**TRY IT**
State how many lines of the data contain the word "Básico", and write nothing besides the number.

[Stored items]
--- START ---

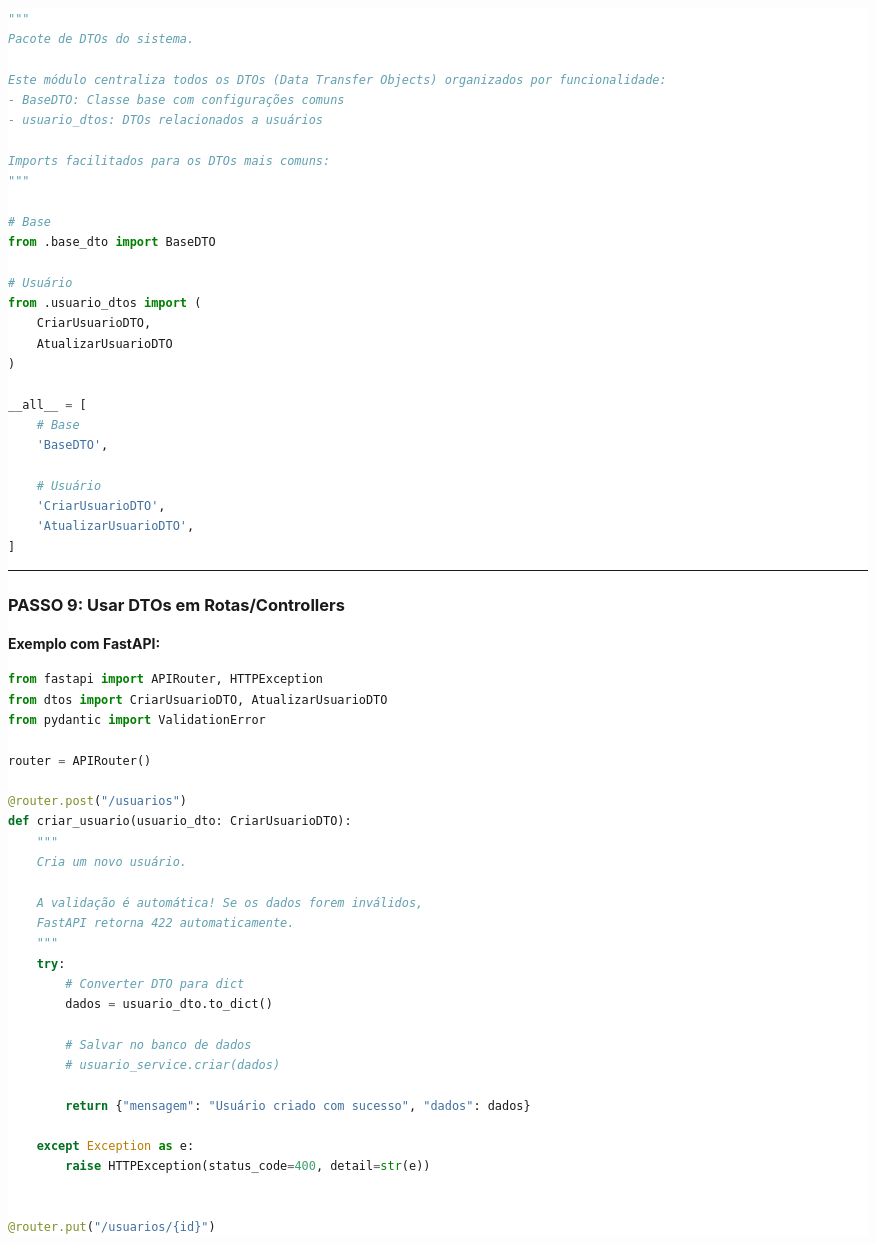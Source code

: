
```python
"""
Pacote de DTOs do sistema.

Este módulo centraliza todos os DTOs (Data Transfer Objects) organizados por funcionalidade:
- BaseDTO: Classe base com configurações comuns
- usuario_dtos: DTOs relacionados a usuários

Imports facilitados para os DTOs mais comuns:
"""

# Base
from .base_dto import BaseDTO

# Usuário
from .usuario_dtos import (
    CriarUsuarioDTO,
    AtualizarUsuarioDTO
)

__all__ = [
    # Base
    'BaseDTO',

    # Usuário
    'CriarUsuarioDTO',
    'AtualizarUsuarioDTO',
]
```

---

### **PASSO 9: Usar DTOs em Rotas/Controllers**

**Exemplo com FastAPI:**

```python
from fastapi import APIRouter, HTTPException
from dtos import CriarUsuarioDTO, AtualizarUsuarioDTO
from pydantic import ValidationError

router = APIRouter()

@router.post("/usuarios")
def criar_usuario(usuario_dto: CriarUsuarioDTO):
    """
    Cria um novo usuário.

    A validação é automática! Se os dados forem inválidos,
    FastAPI retorna 422 automaticamente.
    """
    try:
        # Converter DTO para dict
        dados = usuario_dto.to_dict()

        # Salvar no banco de dados
        # usuario_service.criar(dados)

        return {"mensagem": "Usuário criado com sucesso", "dados": dados}

    except Exception as e:
        raise HTTPException(status_code=400, detail=str(e))


@router.put("/usuarios/{id}")
```
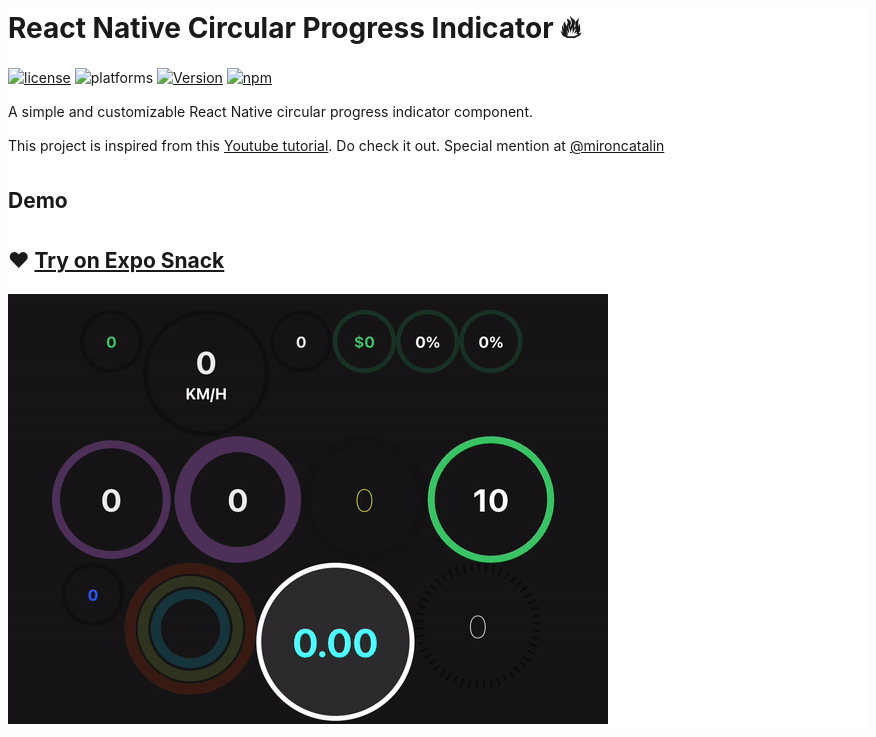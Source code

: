 # React Native Circular Progress Indicator 🔥

[![license](https://img.shields.io/github/license/mashape/apistatus.svg?style=for-the-badge)]()
![platforms](https://img.shields.io/badge/platforms-Android%20%7C%20iOS%20%7C%20Web-brightgreen.svg?style=for-the-badge&colorB=191A17)
[![Version](https://img.shields.io/npm/v/react-native-circular-progress-indicator.svg?style=for-the-badge)](https://www.npmjs.com/package/react-native-circular-progress-indicator)
[![npm](https://img.shields.io/npm/dt/react-native-circular-progress-indicator.svg?style=for-the-badge)](https://www.npmjs.com/package/react-native-circular-progress-indicator)

A simple and customizable React Native circular progress indicator component.

This project is inspired from this [Youtube tutorial](https://www.youtube.com/watch?v=x2LtzCxbWI0). Do check it out. Special mention at [@mironcatalin](https://www.youtube.com/channel/UCTcH04SRuyedaSuuQVeAcdg)

## Demo

## ❤️ [Try on Expo Snack](https://snack.expo.dev/@nithinpp69/react-native-circular-progress-indicator/?platform=ios)

![](examples/demo10.gif)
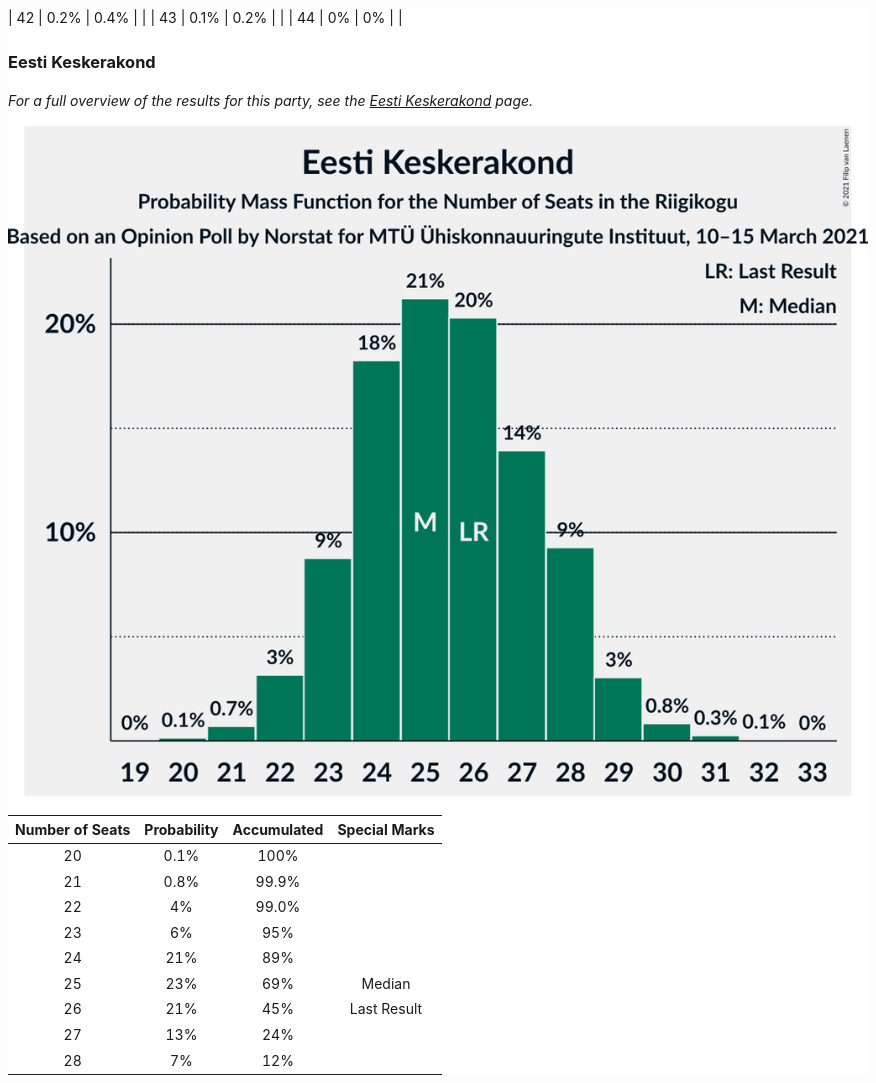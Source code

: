 | 42 | 0.2% | 0.4% |  |
| 43 | 0.1% | 0.2% |  |
| 44 | 0% | 0% |  |

### Eesti Keskerakond

*For a full overview of the results for this party, see the [Eesti Keskerakond](party-eestikeskerakond.html) page.*

![Graph with seats probability mass function not yet produced](2021-03-15-Norstat-seats-pmf-eestikeskerakond.png "Seats Probability Mass Function")

| Number of Seats | Probability | Accumulated | Special Marks |
|:---------------:|:-----------:|:-----------:|:-------------:|
| 20 | 0.1% | 100% |  |
| 21 | 0.8% | 99.9% |  |
| 22 | 4% | 99.0% |  |
| 23 | 6% | 95% |  |
| 24 | 21% | 89% |  |
| 25 | 23% | 69% | Median |
| 26 | 21% | 45% | Last Result |
| 27 | 13% | 24% |  |
| 28 | 7% | 12% |  |
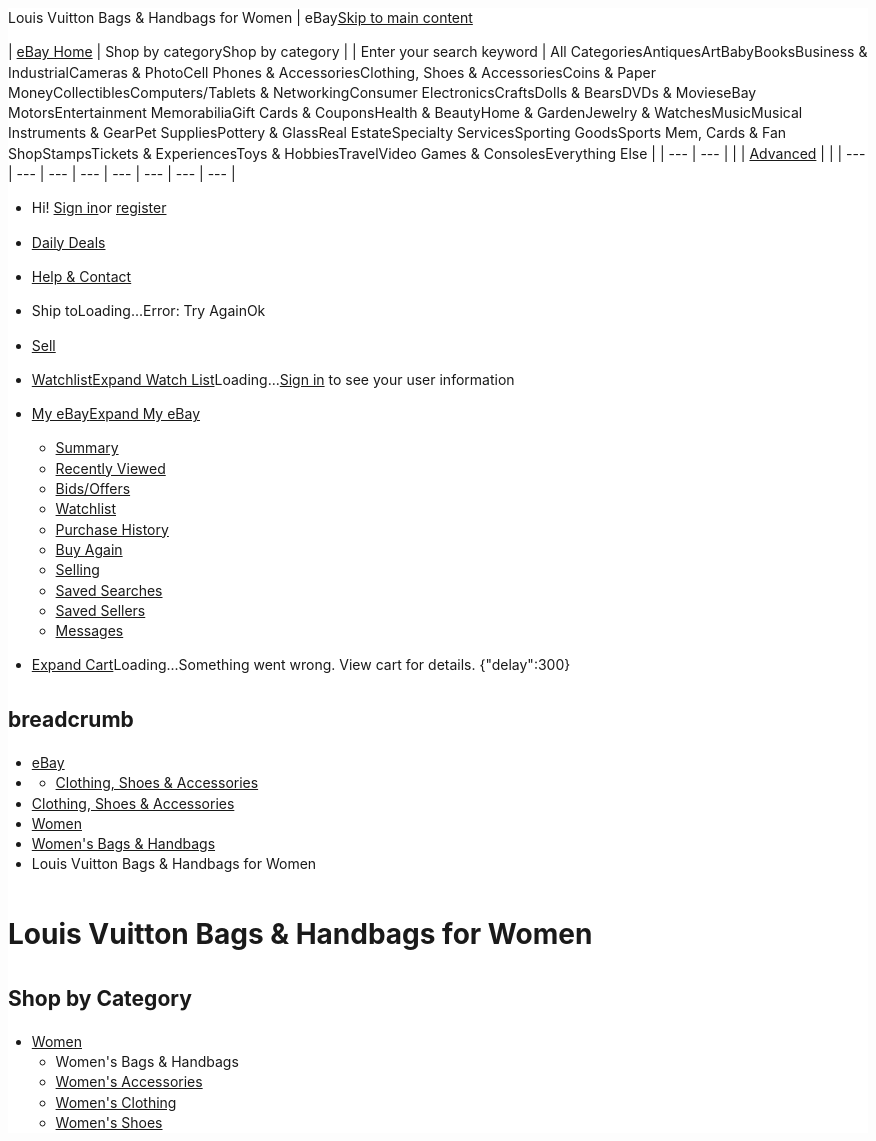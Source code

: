 Louis Vuitton Bags & Handbags for Women | eBay[Skip to main content](#mainContent)

| [eBay Home](https://www.ebay.com/) | Shop by categoryShop by category | | Enter your search keyword | All CategoriesAntiquesArtBabyBooksBusiness & IndustrialCameras & PhotoCell Phones & AccessoriesClothing, Shoes & AccessoriesCoins & Paper MoneyCollectiblesComputers/Tablets & NetworkingConsumer ElectronicsCraftsDolls & BearsDVDs & MovieseBay MotorsEntertainment MemorabiliaGift Cards & CouponsHealth & BeautyHome & GardenJewelry & WatchesMusicMusical Instruments & GearPet SuppliesPottery & GlassReal EstateSpecialty ServicesSporting GoodsSports Mem, Cards & Fan ShopStampsTickets & ExperiencesToys & HobbiesTravelVideo Games & ConsolesEverything Else | | --- | --- | |  | [Advanced](https://www.ebay.com/sch/ebayadvsearch) |  |
| --- | --- | --- | --- | --- | --- | --- | --- |

* Hi! [Sign in](https://signin.ebay.com/ws/eBayISAPI.dll?SignIn&sgfl=gh&ru=https%3A%2F%2Fwww.ebay.com%2Fb%2FLouis-Vuitton-Bags-Handbags-for-Women%2F169291%2Fbn_747219)or [register](https://signup.ebay.com/pa/crte?ru=https%3A%2F%2Fwww.ebay.com%2Fb%2FLouis-Vuitton-Bags-Handbags-for-Women%2F169291%2Fbn_747219)
* [Daily Deals](https://www.ebay.com/globaldeals)
* [Help & Contact](https://www.ebay.com/help/home)

* Ship toLoading...Error: Try AgainOk
* [Sell](https://www.ebay.com/sl/sell)
* [Watchlist](https://www.ebay.com/mye/myebay/watchlist)[Expand Watch List](#gh-wl-click)Loading...[Sign in](https://signin.ebay.com/ws/eBayISAPI.dll?SignIn&sgfl=gh&ru=ru) to see your user information
* [My eBay](https://www.ebay.com/mys/home?source=GBH)[Expand My eBay](#gh-eb-My)
  + [Summary](https://www.ebay.com/mye/myebay/summary)
  + [Recently Viewed](https://www.ebay.com/mye/myebay/rvi)
  + [Bids/Offers](https://www.ebay.com/mye/myebay/bidsoffers)
  + [Watchlist](https://www.ebay.com/mye/myebay/watchlist)
  + [Purchase History](https://www.ebay.com/mye/myebay/purchase)
  + [Buy Again](https://www.ebay.com/mye/buyagain)
  + [Selling](https://www.ebay.com/mys/home?CurrentPage=MyeBayAllSelling&ssPageName=STRK:ME:LNLK:MESX&source=GBH)
  + [Saved Searches](https://www.ebay.com/mye/myebay/savedsearches)
  + [Saved Sellers](https://www.ebay.com/mye/myebay/savedsellers)
  + [Messages](https://mesg.ebay.com/mesgweb/ViewMessages/0)
* [Expand Cart](#gh-minicart-hover)Loading...Something went wrong. View cart for details.
{"delay":300}

breadcrumb
----------

* [eBay](https://www.ebay.com)
* + [Clothing, Shoes & Accessories](https://www.ebay.com/b/Clothing-Shoes-Accessories/11450/bn_1852545)
* [Clothing, Shoes & Accessories](https://www.ebay.com/b/Clothing-Shoes-Accessories/11450/bn_1852545)
* [Women](https://www.ebay.com/b/Womens-Clothing-Shoes-Accessories/260010/bn_7116391826)
* [Women's Bags & Handbags](https://www.ebay.com/b/Womens-Bags-Handbags/169291/bn_738272)
* Louis Vuitton Bags & Handbags for Women

Louis Vuitton Bags & Handbags for Women
=======================================

Shop by Category
----------------

* [Women](https://www.ebay.com/b/Womens-Clothing-Shoes-Accessories/260010/bn_7116391826)
  + Women's Bags & Handbags
  + [Women's Accessories](https://www.ebay.com/b/Womens-Accessories/4251/bn_1519247)
  + [Women's Clothing](https://www.ebay.com/b/Womens-Clothing/15724/bn_661783)
  + [Women's Shoes](https://www.ebay.com/b/Womens-Shoes/3034/bn_740022)
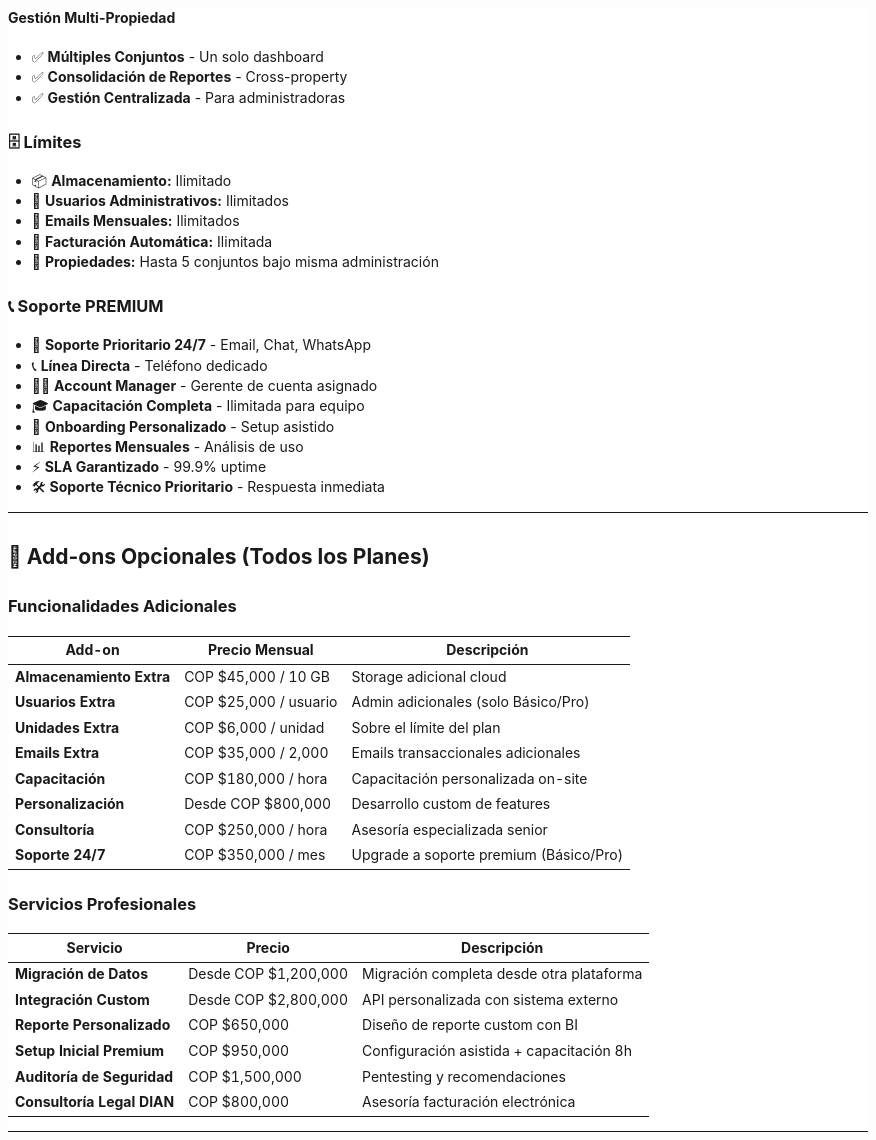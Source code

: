 #### Gestión Multi-Propiedad
- ✅ **Múltiples Conjuntos** - Un solo dashboard
- ✅ **Consolidación de Reportes** - Cross-property
- ✅ **Gestión Centralizada** - Para administradoras

### 🗄️ Límites

- 📦 **Almacenamiento:** Ilimitado
- 👥 **Usuarios Administrativos:** Ilimitados
- 📧 **Emails Mensuales:** Ilimitados
- 🔄 **Facturación Automática:** Ilimitada
- 🏢 **Propiedades:** Hasta 5 conjuntos bajo misma administración

### 📞 Soporte PREMIUM

- 🚨 **Soporte Prioritario 24/7** - Email, Chat, WhatsApp
- 📞 **Línea Directa** - Teléfono dedicado
- 👨‍💼 **Account Manager** - Gerente de cuenta asignado
- 🎓 **Capacitación Completa** - Ilimitada para equipo
- 🔧 **Onboarding Personalizado** - Setup asistido
- 📊 **Reportes Mensuales** - Análisis de uso
- ⚡ **SLA Garantizado** - 99.9% uptime
- 🛠️ **Soporte Técnico Prioritario** - Respuesta inmediata

---

## 💎 Add-ons Opcionales (Todos los Planes)

### Funcionalidades Adicionales

| Add-on | Precio Mensual | Descripción |
|--------|----------------|-------------|
| **Almacenamiento Extra** | COP $45,000 / 10 GB | Storage adicional cloud |
| **Usuarios Extra** | COP $25,000 / usuario | Admin adicionales (solo Básico/Pro) |
| **Unidades Extra** | COP $6,000 / unidad | Sobre el límite del plan |
| **Emails Extra** | COP $35,000 / 2,000 | Emails transaccionales adicionales |
| **Capacitación** | COP $180,000 / hora | Capacitación personalizada on-site |
| **Personalización** | Desde COP $800,000 | Desarrollo custom de features |
| **Consultoría** | COP $250,000 / hora | Asesoría especializada senior |
| **Soporte 24/7** | COP $350,000 / mes | Upgrade a soporte premium (Básico/Pro) |

### Servicios Profesionales

| Servicio | Precio | Descripción |
|----------|--------|-------------|
| **Migración de Datos** | Desde COP $1,200,000 | Migración completa desde otra plataforma |
| **Integración Custom** | Desde COP $2,800,000 | API personalizada con sistema externo |
| **Reporte Personalizado** | COP $650,000 | Diseño de reporte custom con BI |
| **Setup Inicial Premium** | COP $950,000 | Configuración asistida + capacitación 8h |
| **Auditoría de Seguridad** | COP $1,500,000 | Pentesting y recomendaciones |
| **Consultoría Legal DIAN** | COP $800,000 | Asesoría facturación electrónica |

---
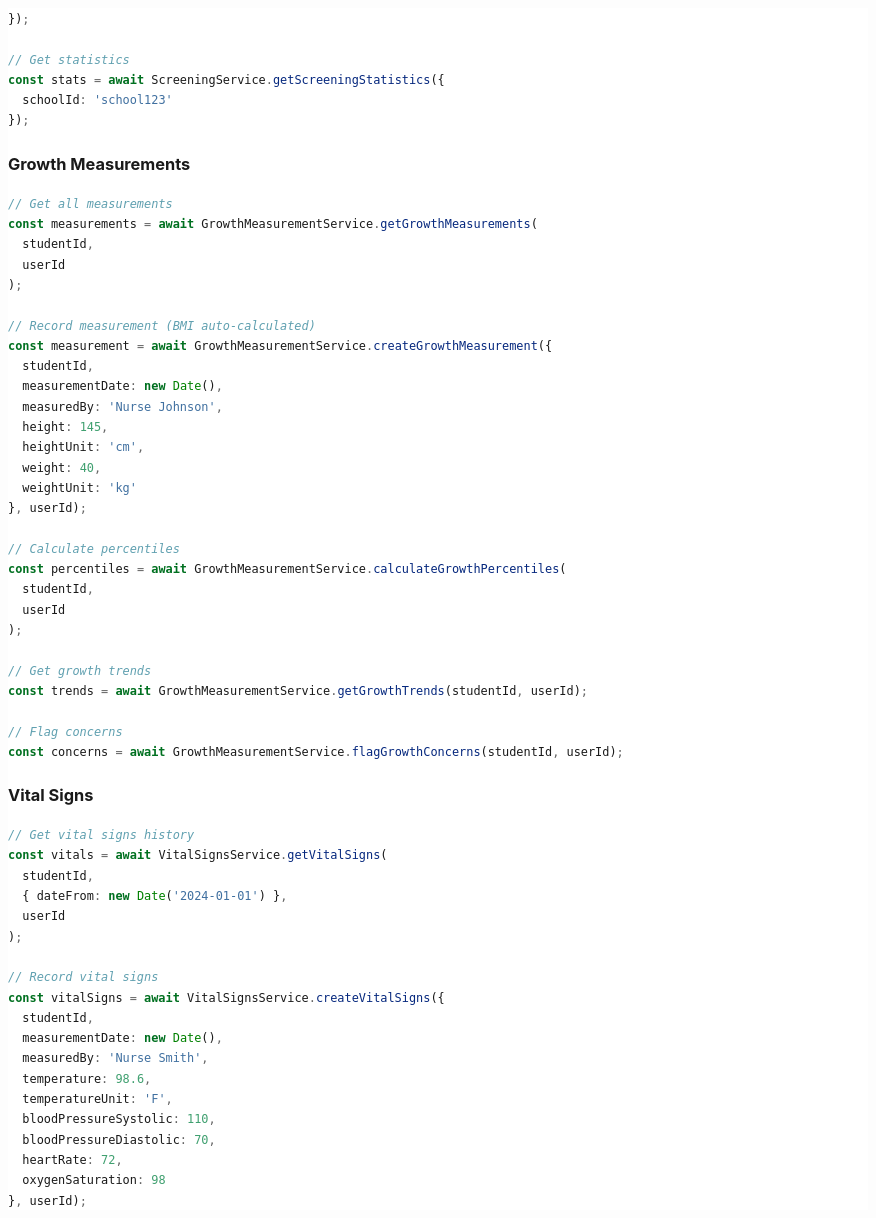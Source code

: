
 ```typescript
});

// Get statistics
const stats = await ScreeningService.getScreeningStatistics({
  schoolId: 'school123'
});
```

### Growth Measurements

```typescript
// Get all measurements
const measurements = await GrowthMeasurementService.getGrowthMeasurements(
  studentId,
  userId
);

// Record measurement (BMI auto-calculated)
const measurement = await GrowthMeasurementService.createGrowthMeasurement({
  studentId,
  measurementDate: new Date(),
  measuredBy: 'Nurse Johnson',
  height: 145,
  heightUnit: 'cm',
  weight: 40,
  weightUnit: 'kg'
}, userId);

// Calculate percentiles
const percentiles = await GrowthMeasurementService.calculateGrowthPercentiles(
  studentId,
  userId
);

// Get growth trends
const trends = await GrowthMeasurementService.getGrowthTrends(studentId, userId);

// Flag concerns
const concerns = await GrowthMeasurementService.flagGrowthConcerns(studentId, userId);
```

### Vital Signs

```typescript
// Get vital signs history
const vitals = await VitalSignsService.getVitalSigns(
  studentId,
  { dateFrom: new Date('2024-01-01') },
  userId
);

// Record vital signs
const vitalSigns = await VitalSignsService.createVitalSigns({
  studentId,
  measurementDate: new Date(),
  measuredBy: 'Nurse Smith',
  temperature: 98.6,
  temperatureUnit: 'F',
  bloodPressureSystolic: 110,
  bloodPressureDiastolic: 70,
  heartRate: 72,
  oxygenSaturation: 98
}, userId);

```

--- END ---

**EXERCISE RESPONSE**
2